#WEP/IWSG February Challenge – The Kiss

Crime never sleeps.

This year’s WEP/IWSG challenge theme, the Year of the Art, ties in to my novella for last year’s challenges, the six-part story called Custody Chain’.

I was wary of attempting another ongoing case for Sparkle Anwyl and Kama Pillai of the North Wales Police, but I sensed many of you would expect something else involving them.

However, another Snowdon Shadows novella was too daunting – and a commitment too far. Although I managed to get there, I had to eke out the end of ‘Custody Chain’ sentence by sentence – sometimes one each day.

So, I’m going down the stand-alone path, although there will be a few links – beyond my dynamic duo.

Apologies, the word count is over the limit – but let’s move on.

If you wish, please comment, or suggest what links are ongoing.

Many thanks for reading.

As always, apologies if I’m slow to respond or slow to visit your posts.

Plus, ensure you visit all the other writers in this challenge via: 

https://writeeditpublishnow.blogspot.com

LIP SERVICE

2015

Friday, January 9th

Surf crashes onto the beach, churning the sand and tossing seashells aside. Rollers rush the rocks bordering the bay.

Perfect for thrill-seeking surfers, but treacherous for casual swimmers. Deceptive currents.

Another challenge for Kama and me. Nothing deflects us from our dawn swim.

We race into the roiling sea, limbs driving us out until Morfa Bychan disappears.

Then we turn for shore and breakfast.

A familiar figure waits for us. A brunette in uniform, with sparkling eyes – and a worried expression.

PCSO Lleilu Dace, the police community support officer, who proved so invaluable on an art theft case the previous year.

She waves as we walk ashore.

“I knew you’d both be here, so wanted to catch you off-duty. Sorry for the intrusion—”

“—anytime.

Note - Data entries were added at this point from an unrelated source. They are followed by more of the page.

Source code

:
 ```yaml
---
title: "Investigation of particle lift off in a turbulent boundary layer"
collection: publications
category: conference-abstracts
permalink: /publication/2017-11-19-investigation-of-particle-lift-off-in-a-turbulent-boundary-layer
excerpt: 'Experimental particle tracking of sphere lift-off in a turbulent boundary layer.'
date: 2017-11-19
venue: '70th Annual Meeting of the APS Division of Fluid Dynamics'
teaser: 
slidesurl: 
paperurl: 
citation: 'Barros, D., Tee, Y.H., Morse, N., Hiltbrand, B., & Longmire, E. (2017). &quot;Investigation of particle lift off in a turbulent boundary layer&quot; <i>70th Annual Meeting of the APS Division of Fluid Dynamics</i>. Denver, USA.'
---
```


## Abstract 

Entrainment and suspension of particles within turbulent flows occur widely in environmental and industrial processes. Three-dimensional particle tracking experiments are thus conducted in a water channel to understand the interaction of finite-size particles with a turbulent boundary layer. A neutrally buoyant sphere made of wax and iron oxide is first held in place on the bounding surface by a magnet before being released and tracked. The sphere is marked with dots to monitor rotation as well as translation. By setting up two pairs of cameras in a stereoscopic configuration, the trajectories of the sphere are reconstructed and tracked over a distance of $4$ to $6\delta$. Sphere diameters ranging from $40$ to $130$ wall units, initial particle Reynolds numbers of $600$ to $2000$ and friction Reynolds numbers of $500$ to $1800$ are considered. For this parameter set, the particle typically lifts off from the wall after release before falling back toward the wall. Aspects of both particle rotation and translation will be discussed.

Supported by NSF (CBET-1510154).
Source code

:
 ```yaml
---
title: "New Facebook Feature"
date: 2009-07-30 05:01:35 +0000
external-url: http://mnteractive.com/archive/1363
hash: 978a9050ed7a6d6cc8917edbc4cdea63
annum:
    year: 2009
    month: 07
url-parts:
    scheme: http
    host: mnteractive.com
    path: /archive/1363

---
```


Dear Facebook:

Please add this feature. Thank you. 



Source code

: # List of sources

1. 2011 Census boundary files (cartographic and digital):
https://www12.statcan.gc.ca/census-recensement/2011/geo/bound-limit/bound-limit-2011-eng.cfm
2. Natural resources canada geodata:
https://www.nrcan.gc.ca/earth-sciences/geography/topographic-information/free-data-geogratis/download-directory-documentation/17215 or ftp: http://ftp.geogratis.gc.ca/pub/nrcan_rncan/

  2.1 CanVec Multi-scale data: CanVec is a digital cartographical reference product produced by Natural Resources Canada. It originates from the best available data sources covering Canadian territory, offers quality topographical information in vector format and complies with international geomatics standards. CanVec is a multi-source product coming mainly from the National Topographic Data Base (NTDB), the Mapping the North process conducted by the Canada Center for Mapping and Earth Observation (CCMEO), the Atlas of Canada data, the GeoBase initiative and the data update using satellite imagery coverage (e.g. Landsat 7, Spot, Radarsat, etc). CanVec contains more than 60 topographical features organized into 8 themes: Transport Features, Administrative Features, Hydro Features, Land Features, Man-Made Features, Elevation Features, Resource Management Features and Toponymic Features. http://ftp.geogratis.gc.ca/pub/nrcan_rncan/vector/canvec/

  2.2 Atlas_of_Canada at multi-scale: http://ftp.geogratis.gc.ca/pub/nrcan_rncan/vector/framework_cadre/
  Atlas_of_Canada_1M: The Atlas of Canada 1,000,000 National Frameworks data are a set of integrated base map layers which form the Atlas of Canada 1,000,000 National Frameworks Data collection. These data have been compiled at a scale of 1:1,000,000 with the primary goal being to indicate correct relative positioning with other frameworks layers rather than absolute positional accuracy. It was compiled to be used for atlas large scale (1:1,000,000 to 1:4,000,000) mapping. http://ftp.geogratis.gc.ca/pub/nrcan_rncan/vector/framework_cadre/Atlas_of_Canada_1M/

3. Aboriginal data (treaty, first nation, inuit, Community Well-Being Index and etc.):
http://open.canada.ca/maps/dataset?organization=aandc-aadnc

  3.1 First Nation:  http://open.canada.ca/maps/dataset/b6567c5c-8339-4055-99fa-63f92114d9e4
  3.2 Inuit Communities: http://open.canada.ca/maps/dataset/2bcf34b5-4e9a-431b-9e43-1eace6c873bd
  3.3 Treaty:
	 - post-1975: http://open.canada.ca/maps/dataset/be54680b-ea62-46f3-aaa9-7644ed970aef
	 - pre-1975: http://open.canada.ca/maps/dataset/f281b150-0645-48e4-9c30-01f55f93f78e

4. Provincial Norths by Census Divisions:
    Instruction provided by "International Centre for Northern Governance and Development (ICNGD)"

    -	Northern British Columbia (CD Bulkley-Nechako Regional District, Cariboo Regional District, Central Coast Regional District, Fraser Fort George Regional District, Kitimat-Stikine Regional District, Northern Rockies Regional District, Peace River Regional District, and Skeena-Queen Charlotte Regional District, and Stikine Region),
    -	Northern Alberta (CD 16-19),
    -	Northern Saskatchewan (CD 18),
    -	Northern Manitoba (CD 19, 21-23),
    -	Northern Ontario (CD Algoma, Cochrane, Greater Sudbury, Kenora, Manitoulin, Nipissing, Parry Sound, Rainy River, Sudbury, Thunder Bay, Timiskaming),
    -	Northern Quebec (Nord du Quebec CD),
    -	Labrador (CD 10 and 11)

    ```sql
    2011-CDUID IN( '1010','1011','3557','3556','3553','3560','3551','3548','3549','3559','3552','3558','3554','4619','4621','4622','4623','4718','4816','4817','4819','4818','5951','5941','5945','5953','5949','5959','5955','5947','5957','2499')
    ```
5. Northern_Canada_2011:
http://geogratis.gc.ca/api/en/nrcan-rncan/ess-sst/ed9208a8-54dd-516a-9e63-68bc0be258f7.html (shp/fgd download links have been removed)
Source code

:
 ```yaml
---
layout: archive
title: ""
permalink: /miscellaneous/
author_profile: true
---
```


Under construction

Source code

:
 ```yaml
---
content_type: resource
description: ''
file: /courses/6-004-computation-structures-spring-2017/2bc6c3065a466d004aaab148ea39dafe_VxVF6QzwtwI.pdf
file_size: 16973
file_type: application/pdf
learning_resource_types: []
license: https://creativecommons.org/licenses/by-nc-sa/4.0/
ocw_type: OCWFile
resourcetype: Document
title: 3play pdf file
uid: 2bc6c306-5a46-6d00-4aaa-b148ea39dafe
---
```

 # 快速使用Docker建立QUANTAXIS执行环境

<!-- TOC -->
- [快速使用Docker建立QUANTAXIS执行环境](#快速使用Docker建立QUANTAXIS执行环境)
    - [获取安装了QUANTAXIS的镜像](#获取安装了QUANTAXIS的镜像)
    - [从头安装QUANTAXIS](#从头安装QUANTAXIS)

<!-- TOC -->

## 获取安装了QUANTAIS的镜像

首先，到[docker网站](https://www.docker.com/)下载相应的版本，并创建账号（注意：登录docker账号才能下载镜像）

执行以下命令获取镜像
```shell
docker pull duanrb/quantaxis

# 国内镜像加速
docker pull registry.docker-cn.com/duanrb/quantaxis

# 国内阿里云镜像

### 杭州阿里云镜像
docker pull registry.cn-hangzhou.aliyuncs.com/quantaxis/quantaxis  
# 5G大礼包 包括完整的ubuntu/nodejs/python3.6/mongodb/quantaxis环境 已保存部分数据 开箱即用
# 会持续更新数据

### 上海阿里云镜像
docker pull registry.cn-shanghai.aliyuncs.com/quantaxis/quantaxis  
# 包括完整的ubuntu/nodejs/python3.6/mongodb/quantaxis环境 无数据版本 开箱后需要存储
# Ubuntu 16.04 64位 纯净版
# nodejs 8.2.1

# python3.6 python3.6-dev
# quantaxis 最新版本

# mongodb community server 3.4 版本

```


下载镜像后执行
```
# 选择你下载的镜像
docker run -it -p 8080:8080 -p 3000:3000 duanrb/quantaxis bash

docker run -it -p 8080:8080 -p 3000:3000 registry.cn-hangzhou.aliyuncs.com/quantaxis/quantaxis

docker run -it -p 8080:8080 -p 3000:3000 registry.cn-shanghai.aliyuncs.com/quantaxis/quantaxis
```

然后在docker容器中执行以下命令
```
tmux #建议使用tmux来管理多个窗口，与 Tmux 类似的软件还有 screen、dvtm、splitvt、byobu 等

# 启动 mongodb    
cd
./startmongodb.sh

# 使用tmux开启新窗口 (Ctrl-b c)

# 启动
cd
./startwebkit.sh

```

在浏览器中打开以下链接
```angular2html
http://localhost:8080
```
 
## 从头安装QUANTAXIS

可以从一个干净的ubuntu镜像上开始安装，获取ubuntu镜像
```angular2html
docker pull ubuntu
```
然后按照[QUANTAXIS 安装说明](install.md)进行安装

What’s the problem?” Kama’s tone is calm and encouraging.

I find myself reading Lleilu’s lips. The case had involved Tesni Szarka, a deaf painter.

“Don’t take this wrong. I’m not proper uniform and certainly not a detective—”

“But you’re part of the team with vital input. What’s happened? Sexism?”

“Too often – some of your colleagues expect me to make their tea, even when they are capable. No, it’s the paperwork. It has to stop.”

I share her frustration. Time sheets, surveys, assessments, as well as our regular case reports.

“We do depend on non-police staff to type up our Smartphone notes.” Kama shakes her head. “But only if we’re stretched and we shouldn’t expect PCSOs to do that. You have key support roles – and you’ve proved invaluable. You should talk to DCI Baines – she’d understand.”

Lleilu shakes her head. “It’s just my observation, not an official complaint. That would require triplicate form-filling. Paperwork will be the kiss of death for real policing. Anyway, I’m going for a swim.”

She slips out of her uniform, down to a swimsuit and a lithe body. Warmth spreads up to my face and I glance at Kama. Resist, her face says.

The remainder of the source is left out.